### MATERIAL SHOWN
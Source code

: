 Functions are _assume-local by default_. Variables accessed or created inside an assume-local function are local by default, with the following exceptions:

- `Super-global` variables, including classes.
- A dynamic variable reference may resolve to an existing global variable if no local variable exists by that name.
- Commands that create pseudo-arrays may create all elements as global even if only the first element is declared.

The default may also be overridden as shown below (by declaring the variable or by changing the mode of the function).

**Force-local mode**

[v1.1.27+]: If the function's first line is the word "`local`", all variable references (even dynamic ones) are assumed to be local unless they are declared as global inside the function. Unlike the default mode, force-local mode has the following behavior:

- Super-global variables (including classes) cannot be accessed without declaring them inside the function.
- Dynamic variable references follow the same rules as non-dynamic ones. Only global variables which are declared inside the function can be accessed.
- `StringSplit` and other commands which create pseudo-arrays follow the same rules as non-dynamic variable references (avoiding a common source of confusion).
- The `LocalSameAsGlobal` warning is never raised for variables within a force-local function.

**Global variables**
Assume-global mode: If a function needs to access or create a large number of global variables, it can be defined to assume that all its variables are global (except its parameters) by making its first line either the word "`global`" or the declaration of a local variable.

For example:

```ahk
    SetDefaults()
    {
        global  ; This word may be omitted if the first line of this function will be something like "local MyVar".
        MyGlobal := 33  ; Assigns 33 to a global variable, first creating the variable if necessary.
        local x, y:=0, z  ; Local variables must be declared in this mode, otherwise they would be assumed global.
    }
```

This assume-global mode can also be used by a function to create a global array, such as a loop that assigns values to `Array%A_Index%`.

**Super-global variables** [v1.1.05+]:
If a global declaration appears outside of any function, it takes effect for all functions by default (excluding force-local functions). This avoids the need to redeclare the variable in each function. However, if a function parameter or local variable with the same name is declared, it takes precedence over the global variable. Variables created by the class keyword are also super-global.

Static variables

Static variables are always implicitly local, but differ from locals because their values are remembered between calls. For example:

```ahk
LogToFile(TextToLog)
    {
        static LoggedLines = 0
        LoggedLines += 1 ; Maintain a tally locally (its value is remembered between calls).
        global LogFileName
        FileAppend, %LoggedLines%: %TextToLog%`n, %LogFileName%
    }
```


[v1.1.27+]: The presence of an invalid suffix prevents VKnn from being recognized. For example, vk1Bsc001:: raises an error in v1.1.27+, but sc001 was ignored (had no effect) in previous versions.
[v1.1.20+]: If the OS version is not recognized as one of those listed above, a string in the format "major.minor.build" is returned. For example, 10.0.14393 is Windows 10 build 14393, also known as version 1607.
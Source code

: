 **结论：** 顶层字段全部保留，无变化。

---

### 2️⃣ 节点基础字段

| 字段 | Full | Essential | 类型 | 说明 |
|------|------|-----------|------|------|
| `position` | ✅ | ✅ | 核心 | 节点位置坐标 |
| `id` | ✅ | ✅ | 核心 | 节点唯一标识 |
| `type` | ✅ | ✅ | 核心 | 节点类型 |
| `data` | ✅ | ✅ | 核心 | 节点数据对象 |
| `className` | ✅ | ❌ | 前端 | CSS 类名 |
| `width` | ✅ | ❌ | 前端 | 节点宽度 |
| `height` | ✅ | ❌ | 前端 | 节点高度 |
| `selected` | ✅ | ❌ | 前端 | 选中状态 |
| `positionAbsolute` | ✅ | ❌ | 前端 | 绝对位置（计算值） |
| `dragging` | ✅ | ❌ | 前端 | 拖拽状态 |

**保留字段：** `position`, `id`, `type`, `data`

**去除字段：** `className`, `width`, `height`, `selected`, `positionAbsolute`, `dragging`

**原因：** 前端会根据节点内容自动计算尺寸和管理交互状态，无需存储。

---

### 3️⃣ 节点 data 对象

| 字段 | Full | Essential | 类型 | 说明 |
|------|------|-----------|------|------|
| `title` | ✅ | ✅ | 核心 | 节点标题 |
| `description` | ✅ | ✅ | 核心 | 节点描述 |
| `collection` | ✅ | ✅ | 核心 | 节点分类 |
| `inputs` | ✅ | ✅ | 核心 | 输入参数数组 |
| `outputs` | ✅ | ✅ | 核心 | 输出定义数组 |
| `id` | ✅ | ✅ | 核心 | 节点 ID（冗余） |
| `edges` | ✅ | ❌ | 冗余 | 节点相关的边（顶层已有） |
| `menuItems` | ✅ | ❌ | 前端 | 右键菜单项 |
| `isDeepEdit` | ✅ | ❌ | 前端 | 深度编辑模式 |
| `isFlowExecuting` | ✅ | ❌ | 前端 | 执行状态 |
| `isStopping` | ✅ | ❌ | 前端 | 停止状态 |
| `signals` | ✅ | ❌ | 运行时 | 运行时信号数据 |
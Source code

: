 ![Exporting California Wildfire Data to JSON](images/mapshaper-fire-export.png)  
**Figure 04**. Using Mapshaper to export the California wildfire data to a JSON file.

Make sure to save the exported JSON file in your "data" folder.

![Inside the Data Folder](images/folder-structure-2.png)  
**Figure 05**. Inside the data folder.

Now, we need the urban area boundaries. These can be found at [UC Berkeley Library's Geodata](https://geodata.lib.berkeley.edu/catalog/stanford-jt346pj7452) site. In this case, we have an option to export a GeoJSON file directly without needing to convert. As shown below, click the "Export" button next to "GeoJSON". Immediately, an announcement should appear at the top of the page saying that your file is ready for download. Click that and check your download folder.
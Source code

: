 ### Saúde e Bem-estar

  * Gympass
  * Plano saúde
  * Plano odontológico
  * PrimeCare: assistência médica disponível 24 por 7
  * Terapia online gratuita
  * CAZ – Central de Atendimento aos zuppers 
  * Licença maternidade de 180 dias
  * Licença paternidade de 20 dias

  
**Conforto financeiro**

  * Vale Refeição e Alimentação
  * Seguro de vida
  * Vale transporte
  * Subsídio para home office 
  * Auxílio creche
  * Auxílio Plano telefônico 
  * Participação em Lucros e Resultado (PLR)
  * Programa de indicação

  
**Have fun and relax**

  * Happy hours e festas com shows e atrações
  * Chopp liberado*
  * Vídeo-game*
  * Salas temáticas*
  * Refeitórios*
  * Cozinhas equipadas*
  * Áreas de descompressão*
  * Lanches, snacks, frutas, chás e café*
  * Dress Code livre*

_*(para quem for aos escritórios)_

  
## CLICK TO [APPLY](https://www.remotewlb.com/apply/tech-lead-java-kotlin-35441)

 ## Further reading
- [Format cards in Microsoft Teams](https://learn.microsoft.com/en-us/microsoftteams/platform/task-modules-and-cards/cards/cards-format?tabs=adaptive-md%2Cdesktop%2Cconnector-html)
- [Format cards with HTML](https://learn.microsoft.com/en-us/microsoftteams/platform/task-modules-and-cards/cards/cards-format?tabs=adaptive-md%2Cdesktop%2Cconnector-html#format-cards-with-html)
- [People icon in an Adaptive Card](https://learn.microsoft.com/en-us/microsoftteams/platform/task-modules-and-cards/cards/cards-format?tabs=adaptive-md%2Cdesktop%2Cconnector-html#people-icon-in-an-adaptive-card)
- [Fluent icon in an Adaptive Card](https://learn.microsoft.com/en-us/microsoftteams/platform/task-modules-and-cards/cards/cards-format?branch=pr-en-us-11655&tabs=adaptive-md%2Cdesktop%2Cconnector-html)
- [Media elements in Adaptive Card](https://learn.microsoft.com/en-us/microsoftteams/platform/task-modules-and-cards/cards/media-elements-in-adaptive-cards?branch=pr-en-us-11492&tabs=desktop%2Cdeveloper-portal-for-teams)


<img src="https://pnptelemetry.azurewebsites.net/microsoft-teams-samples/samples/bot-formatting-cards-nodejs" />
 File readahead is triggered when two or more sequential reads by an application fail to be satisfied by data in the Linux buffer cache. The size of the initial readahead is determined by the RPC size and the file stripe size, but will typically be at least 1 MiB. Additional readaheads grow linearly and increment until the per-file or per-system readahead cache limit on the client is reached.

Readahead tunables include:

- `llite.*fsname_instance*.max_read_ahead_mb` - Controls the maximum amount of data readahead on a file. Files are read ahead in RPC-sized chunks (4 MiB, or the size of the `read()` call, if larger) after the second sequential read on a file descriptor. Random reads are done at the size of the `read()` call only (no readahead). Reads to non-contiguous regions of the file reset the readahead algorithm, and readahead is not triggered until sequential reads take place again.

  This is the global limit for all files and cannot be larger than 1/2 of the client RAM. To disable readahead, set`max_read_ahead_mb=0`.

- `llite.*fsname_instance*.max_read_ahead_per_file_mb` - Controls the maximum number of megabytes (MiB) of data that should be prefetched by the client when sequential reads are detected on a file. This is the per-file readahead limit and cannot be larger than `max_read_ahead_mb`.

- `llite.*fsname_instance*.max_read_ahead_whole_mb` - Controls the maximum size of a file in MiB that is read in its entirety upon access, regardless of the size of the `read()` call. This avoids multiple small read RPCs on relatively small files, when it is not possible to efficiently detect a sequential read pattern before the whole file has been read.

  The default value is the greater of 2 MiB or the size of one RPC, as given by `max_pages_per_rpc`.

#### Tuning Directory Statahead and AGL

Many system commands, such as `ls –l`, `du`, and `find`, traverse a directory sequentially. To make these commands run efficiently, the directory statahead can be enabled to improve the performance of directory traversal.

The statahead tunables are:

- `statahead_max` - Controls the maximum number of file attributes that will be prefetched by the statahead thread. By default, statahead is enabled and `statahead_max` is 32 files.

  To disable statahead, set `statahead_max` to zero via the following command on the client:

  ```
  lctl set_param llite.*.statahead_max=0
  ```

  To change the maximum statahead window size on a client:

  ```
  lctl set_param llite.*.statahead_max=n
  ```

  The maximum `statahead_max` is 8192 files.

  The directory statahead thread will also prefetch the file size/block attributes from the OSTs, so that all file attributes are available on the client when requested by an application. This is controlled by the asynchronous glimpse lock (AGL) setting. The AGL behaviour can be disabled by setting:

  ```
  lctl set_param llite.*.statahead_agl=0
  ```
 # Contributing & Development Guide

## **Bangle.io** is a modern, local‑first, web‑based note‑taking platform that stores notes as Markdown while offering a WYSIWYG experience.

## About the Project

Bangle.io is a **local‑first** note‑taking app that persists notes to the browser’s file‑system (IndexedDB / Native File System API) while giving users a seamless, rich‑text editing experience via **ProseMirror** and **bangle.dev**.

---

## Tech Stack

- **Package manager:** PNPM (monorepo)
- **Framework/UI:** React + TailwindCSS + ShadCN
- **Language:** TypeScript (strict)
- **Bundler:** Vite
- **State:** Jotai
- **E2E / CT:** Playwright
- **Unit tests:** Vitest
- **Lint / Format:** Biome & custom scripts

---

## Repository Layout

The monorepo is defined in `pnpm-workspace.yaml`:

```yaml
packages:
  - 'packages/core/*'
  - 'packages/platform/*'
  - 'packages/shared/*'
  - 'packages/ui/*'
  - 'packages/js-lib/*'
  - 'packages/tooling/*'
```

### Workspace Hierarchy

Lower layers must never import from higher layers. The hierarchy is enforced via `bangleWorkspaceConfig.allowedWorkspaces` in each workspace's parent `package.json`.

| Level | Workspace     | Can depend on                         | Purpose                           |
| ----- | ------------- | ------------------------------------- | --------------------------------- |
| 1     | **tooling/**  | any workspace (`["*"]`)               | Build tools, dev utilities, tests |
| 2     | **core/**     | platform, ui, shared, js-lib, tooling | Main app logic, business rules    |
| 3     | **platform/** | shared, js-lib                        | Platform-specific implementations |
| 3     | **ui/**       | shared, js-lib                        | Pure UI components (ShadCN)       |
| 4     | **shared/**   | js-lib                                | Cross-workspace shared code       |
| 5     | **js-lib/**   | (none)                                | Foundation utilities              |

### WHAT THE TASK REQUIRES
Pull every line with the string "className" out of the material.

### THE COMPLETED TASK
| `className` | ✅ | ❌ | 前端 | CSS 类名 |
**去除字段：** `className`, `width`, `height`, `selected`, `positionAbsolute`, `dragging`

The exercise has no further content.